The Great Bridge was, until 19th century construction of stone bridges, the only one that had been built in Russia. It was able to survive winter and floods, though it did not survive to present day. The Res Publica Center set about the task of finding the remains, and beginning in 2005 funded an underwater archaeological expedition led by Ayvar Stepanov. In various years the expedition has been also supported by the "Dynasty" Foundation, Gazprombank, the Novgorod archaeological expedition "Iskatel'" and by Ayvar Stepanov personally.

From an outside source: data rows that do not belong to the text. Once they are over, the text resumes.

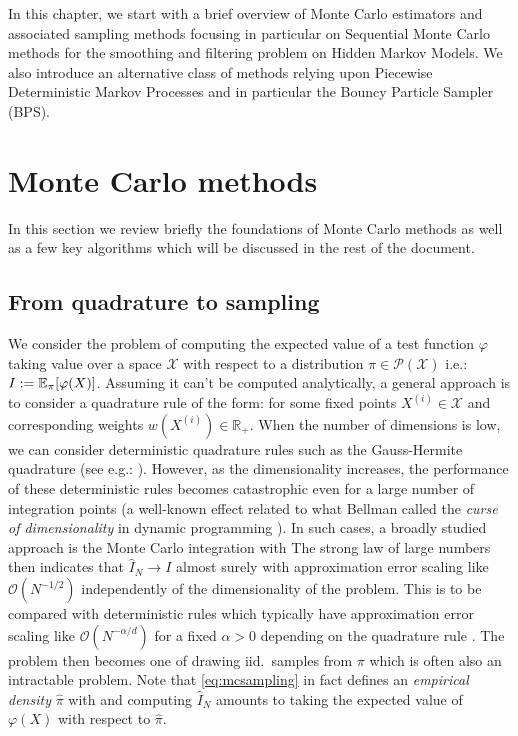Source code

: 
In this chapter, we start with a brief overview of Monte Carlo estimators and associated sampling methods focusing in particular on Sequential Monte Carlo methods for the smoothing and filtering problem on Hidden Markov Models. We also introduce an alternative class of methods relying upon Piecewise Deterministic Markov Processes and in particular the Bouncy Particle Sampler (BPS). 

\section{\label{sec:MC+SMC}Monte Carlo methods}
In this section we review briefly the foundations of Monte Carlo methods as well as a few key algorithms which will be discussed in the rest of the document.

\subsection{From quadrature to sampling}
We consider the problem of computing the expected value of a test function $\varphi$ taking value over a space $\mathcal X$ with respect to a distribution $\pi\in\mathcal P(\mathcal X)$ i.e.: $I:=\mathbb E_\pi[\varphi(X)]$. Assuming it can't be computed analytically, a general approach is to consider a quadrature rule of the form:
%
%
for some fixed points $X^{(i)}\in\mathcal X$ and corresponding weights $w(X^{(i)})\in\mathbb R_+$. 
When the number of dimensions is low, we can consider deterministic quadrature rules such as the Gauss-Hermite quadrature (see e.g.: \citet{davis75}). However, as the dimensionality increases, the performance of these deterministic rules becomes catastrophic even for a large number of integration points (a well-known effect related to what Bellman called the \emph{curse of dimensionality} in dynamic programming \citep{bellman57,bengtsson08}). 
In such cases, a broadly studied approach is the Monte Carlo integration with
%
%
The strong law of large numbers then indicates that $\widehat I_N\to I$ almost surely with approximation error scaling like $\mathcal O(N^{-1/2})$ independently of the dimensionality of the problem. This is to be compared with deterministic rules which typically have approximation error scaling like $\mathcal O(N^{-\alpha/d})$ for a fixed $\alpha>0$ depending on the quadrature rule \citep{caflisch98}. The problem then becomes one of drawing iid.\ samples from $\pi$ which is often also an intractable problem. Note that \eqref{eq:mcsampling} in fact defines an \emph{empirical density} $\hat \pi$ with
%
%
and computing $\hat I_{N}$ amounts to taking the expected value of $\varphi(X)$ with respect to $\hat\pi$.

Work began with the construction of several exploratory pits that made it possible not only to establish the approximate location of the bridge, but also to refute several myths. Contrary to the notion that the entire bottom of the Volkhov is filled with archaeological artifacts, it became clear that the cultural stratum is present only at the area of the bridge, identifiable by numerous wooden pilings of different periods. Underwater archaeology has its own specifics. Effective work in the Volkhov is possible only at certain times of year: at the beginning of spring, when the water temperature has not reached extremes and flooding has not yet lifted silt from the bottom, the presence of which until the freeze brings visibility in the water to zero. Neither is the river's flow conducive to preserving the cultural stratum, making a stratigraphic analysis of findings difficult. In the instance of the Great Bridge we were lucky. Because of the stone talus remaining after the construction of the 19th century stone bridge, the cultural layer remained covered, as if by a pillow. Thanks to this, its integrity is greater than it could be otherwise.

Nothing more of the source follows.